## What you have to do
Copy, from the material below, every line in which the word "example" can be found.

[Start of Attachment]

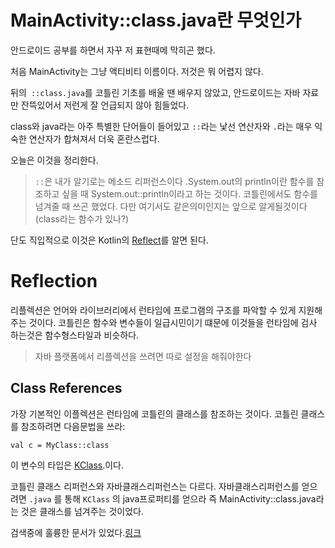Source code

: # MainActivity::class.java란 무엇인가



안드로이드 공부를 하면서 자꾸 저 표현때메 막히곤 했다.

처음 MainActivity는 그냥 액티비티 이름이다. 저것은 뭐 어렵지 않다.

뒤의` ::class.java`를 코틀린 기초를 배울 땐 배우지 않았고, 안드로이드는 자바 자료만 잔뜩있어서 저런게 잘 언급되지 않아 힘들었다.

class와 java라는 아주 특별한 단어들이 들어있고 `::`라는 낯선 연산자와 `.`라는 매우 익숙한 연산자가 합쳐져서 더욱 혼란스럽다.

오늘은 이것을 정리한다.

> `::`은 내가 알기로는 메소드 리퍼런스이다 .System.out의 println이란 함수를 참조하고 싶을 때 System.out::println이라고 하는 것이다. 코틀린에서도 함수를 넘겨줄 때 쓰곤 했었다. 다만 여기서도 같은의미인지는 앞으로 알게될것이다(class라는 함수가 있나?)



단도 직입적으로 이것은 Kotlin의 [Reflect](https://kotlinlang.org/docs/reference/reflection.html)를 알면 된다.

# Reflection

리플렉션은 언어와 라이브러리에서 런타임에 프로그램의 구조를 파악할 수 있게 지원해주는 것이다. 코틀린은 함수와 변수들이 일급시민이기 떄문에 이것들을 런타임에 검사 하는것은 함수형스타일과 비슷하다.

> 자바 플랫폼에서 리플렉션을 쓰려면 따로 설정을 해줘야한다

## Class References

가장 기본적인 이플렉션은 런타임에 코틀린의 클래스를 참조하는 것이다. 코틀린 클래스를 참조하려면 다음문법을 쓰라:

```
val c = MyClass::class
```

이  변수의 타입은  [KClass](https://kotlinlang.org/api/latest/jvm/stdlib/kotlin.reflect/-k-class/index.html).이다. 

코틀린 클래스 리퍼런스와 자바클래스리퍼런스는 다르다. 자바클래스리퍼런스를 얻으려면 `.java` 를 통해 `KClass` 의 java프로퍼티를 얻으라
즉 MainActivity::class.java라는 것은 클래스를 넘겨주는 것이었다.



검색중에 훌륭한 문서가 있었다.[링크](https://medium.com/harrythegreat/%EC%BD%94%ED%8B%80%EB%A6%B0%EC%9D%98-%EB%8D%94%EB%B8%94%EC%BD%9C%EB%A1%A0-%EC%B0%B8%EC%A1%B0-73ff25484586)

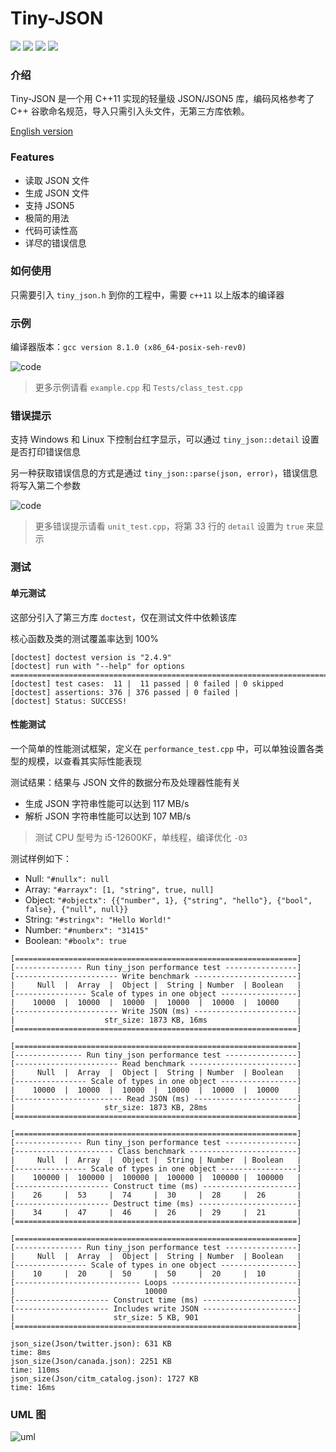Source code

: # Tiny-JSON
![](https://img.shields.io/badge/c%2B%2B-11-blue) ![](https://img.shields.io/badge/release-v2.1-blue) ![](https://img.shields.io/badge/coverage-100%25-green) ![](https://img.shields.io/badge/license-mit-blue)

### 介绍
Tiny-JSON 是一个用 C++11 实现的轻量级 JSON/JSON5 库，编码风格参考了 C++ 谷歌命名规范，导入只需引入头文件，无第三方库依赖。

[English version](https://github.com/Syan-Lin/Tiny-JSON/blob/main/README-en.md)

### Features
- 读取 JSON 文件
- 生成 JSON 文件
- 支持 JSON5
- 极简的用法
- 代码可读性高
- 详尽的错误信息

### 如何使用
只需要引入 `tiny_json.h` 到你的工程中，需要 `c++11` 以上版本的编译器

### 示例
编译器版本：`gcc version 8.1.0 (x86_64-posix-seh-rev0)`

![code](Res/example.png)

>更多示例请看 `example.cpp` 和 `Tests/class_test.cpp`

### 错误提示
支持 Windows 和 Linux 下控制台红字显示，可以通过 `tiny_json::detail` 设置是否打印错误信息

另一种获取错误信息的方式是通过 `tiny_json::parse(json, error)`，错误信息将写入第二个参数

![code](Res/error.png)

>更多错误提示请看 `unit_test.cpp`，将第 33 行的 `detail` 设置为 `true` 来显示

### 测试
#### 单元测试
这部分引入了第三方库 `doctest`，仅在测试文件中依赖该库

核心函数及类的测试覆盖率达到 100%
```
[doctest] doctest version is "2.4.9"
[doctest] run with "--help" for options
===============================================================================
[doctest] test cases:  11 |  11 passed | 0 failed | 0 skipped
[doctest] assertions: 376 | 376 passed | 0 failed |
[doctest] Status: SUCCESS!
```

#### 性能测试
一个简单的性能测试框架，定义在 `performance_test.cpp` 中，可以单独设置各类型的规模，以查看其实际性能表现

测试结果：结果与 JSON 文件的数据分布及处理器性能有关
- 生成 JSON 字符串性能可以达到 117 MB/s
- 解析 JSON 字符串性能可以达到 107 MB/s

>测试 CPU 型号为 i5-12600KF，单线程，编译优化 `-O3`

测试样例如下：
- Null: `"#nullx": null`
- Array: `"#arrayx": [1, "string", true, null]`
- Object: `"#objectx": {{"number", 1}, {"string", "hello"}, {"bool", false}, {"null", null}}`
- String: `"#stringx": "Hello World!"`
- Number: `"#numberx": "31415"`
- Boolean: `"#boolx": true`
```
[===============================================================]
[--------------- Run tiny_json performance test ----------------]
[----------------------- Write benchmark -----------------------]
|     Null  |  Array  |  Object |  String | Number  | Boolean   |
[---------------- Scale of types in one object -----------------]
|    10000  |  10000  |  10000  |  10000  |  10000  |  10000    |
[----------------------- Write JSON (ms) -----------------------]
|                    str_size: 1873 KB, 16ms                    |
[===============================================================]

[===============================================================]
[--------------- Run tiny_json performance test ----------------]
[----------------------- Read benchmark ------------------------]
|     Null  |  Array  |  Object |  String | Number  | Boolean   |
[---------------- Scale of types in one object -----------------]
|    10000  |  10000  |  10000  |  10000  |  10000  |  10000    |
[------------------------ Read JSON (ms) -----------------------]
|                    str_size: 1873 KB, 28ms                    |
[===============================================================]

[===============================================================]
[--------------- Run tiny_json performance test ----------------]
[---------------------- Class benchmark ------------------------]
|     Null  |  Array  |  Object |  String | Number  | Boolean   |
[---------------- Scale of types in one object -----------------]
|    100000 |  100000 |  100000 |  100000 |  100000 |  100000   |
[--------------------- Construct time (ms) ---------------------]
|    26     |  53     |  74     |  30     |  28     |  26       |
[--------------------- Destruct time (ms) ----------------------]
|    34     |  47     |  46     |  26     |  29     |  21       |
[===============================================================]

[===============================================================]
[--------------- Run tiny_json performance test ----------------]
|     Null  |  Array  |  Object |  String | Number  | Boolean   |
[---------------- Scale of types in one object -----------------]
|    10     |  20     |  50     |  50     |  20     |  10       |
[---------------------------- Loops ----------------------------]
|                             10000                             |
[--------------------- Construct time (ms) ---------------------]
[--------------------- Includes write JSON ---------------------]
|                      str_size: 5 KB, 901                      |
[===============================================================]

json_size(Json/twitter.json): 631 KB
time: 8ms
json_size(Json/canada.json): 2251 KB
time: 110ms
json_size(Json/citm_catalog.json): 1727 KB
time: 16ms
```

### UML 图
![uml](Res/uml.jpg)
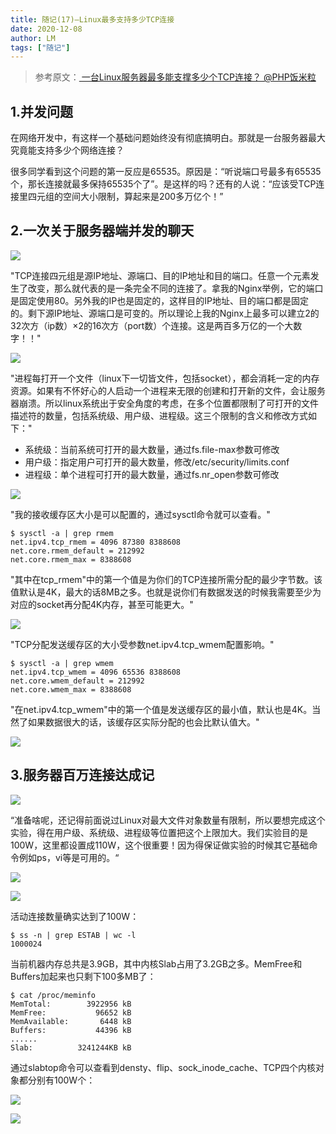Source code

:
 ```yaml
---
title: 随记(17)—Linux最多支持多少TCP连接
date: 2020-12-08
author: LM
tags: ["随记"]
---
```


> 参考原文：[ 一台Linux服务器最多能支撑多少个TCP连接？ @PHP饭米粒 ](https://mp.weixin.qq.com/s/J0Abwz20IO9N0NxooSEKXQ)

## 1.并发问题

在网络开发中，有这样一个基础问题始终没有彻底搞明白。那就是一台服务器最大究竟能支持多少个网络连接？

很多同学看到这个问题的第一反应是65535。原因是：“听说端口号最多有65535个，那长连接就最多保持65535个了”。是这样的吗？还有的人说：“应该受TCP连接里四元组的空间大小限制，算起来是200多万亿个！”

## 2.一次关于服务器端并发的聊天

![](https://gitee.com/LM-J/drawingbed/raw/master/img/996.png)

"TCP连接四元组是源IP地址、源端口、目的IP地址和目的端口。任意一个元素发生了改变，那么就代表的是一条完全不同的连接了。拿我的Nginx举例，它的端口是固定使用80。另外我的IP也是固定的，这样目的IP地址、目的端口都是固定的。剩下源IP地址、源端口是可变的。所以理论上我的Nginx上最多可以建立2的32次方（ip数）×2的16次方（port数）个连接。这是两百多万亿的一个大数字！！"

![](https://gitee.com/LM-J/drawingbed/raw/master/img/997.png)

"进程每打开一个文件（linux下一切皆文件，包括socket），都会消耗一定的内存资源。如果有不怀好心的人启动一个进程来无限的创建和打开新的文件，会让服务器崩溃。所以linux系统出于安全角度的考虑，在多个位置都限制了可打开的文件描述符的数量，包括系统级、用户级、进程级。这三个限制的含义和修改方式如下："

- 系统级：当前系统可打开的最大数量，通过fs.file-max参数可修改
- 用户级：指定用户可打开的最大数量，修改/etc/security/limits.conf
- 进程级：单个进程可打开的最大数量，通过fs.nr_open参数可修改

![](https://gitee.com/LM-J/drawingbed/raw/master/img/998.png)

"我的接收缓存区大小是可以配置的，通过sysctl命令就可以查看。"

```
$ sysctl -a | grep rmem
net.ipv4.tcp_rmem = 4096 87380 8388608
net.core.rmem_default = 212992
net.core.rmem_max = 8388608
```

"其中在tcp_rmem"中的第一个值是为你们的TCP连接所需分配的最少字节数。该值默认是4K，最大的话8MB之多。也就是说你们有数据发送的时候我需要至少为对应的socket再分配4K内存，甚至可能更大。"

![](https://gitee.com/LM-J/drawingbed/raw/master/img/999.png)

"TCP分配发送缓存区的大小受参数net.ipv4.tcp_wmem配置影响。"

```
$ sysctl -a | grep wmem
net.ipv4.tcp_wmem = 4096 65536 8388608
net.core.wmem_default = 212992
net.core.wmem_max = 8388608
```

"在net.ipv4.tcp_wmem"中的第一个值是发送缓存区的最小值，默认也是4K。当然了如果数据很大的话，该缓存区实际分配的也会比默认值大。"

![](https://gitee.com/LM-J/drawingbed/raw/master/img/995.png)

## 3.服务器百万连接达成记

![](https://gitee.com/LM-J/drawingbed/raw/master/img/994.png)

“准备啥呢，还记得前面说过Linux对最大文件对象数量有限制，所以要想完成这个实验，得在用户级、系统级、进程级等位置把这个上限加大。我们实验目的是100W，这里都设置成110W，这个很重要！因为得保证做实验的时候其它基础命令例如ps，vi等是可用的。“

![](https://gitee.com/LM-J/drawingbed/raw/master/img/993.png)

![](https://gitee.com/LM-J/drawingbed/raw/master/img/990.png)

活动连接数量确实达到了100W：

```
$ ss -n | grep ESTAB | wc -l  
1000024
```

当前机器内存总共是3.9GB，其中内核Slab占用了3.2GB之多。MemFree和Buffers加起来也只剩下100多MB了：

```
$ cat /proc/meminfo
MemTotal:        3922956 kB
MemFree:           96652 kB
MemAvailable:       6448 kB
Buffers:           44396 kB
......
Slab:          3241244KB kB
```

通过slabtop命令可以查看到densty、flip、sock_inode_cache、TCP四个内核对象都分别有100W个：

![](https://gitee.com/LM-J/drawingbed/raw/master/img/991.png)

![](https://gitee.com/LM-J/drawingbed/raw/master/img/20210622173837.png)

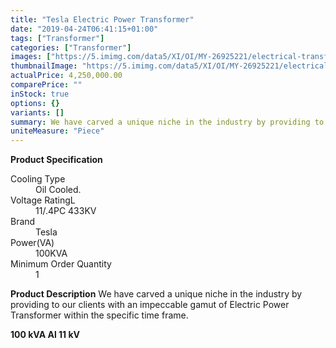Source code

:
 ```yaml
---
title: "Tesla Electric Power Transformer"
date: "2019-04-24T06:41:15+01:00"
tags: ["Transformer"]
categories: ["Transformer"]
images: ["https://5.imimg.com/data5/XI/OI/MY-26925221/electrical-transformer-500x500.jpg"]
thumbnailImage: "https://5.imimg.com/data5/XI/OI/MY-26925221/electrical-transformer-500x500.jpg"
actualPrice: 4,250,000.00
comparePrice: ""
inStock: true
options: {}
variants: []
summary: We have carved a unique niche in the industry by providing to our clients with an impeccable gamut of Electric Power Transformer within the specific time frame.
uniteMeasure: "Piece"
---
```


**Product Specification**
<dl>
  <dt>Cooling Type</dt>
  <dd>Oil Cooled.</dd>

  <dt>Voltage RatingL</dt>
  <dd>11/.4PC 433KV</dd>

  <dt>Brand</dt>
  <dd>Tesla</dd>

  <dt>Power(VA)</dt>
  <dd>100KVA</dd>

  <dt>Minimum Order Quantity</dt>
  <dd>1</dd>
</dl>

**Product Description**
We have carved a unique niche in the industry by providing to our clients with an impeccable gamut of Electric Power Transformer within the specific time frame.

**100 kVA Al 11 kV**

[End of Attachment]

## Task answer
![code](Res/example.png)
>更多示例请看 `example.cpp` 和 `Tests/class_test.cpp`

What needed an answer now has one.